5/06/2007

Social cohesion and land acquisition: Financial Express, Mumbai India, 4/21/07

A pragmatic re-calibration of processes could help resolve India’s SEZ conflicts

By N K Singh & Jessica Wallack

Two words — land acquisition — invoke a torrent of controversy. The dry phrase conjures up stymied infrastructure plans, months of political wrangling over special economic zones (SEZs), damaging flashpoints like Nandigram, and, at best, endless months of public discussion, legislative action and court proceedings that rarely culminate in outcomes that everybody is happy with.

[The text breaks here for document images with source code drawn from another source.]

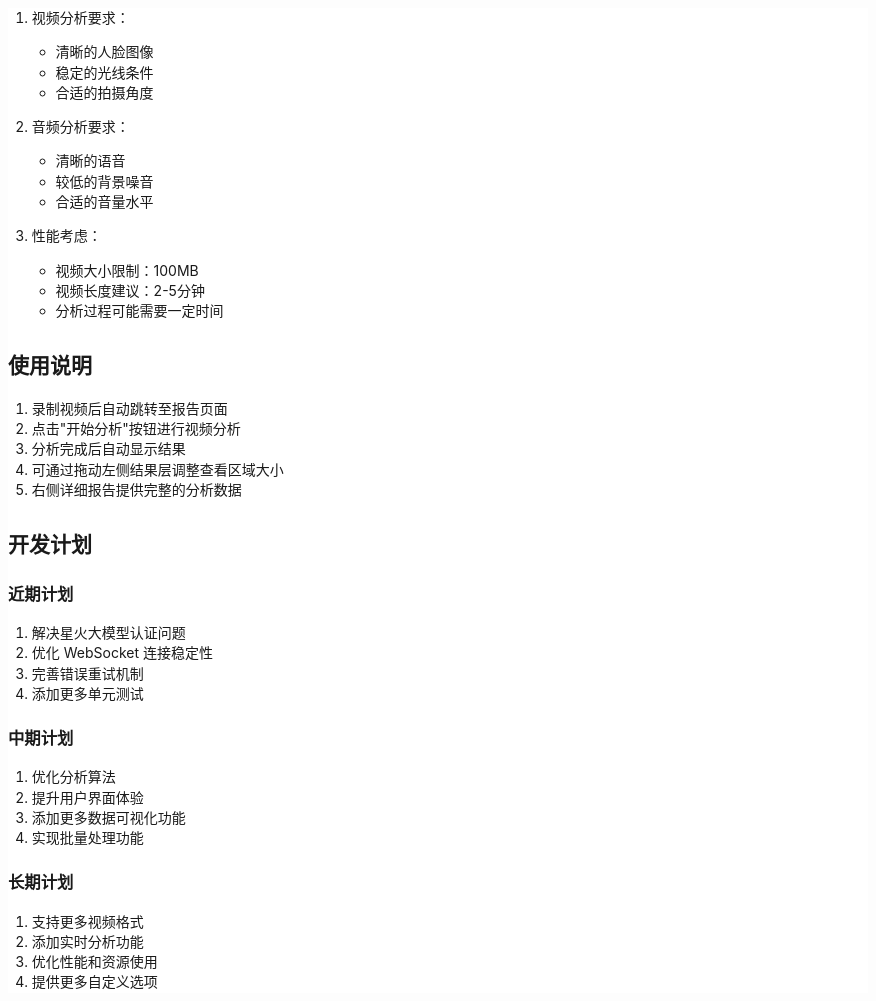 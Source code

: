 1. 视频分析要求：
   - 清晰的人脸图像
   - 稳定的光线条件
   - 合适的拍摄角度

2. 音频分析要求：
   - 清晰的语音
   - 较低的背景噪音
   - 合适的音量水平

3. 性能考虑：
   - 视频大小限制：100MB
   - 视频长度建议：2-5分钟
   - 分析过程可能需要一定时间

## 使用说明

1. 录制视频后自动跳转至报告页面
2. 点击"开始分析"按钮进行视频分析
3. 分析完成后自动显示结果
4. 可通过拖动左侧结果层调整查看区域大小
5. 右侧详细报告提供完整的分析数据

## 开发计划

### 近期计划
1. 解决星火大模型认证问题
2. 优化 WebSocket 连接稳定性
3. 完善错误重试机制
4. 添加更多单元测试

### 中期计划
1. 优化分析算法
2. 提升用户界面体验
3. 添加更多数据可视化功能
4. 实现批量处理功能

### 长期计划
1. 支持更多视频格式
2. 添加实时分析功能
3. 优化性能和资源使用
4. 提供更多自定义选项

India is not alone in trying to navigate the tensions between private property rights and public purposes as times change, infrastructure needs grow and the economy evolves. Worldwide, debates about ‘eminent domain’ centre on a few tricky questions that most laws (including India’s Land Acquisition Act) leave ambiguous.
  • What is public purpose? Is general public benefit, which might include higher tax revenues, or “development” of the area, enough? Or does the public have to own, control, and have open access to the newly repurposed area?
  • When should it override private property rights? This is particularly tricky for democracies, where the general concept of “the voice of the people” can be at variance with the other ideal of restraining the tyranny of the majority who would benefit from a new power plant or road if the individual would just step aside. Even non-democracies like China have conflicts between individual property rights and some kind of group desire to do something new with that property: witness the protracted battle over the “nail house” that remained standing (sticking out like a nail) until a few weeks ago while a Shanghai developer excavated the ground around it for a shopping mall.
  • What is “fair” compensation for somebody who does not want to trade his land for anything else? Not only are there technical questions about how to calculate market value, but there are also philosophical questions about what “market value” means to somebody who really does not choose to participate in the market. While most of the public outcry focuses on under-compensation of landowners, there are also strategic questions about how to avoid over-compensating private owners with public monies.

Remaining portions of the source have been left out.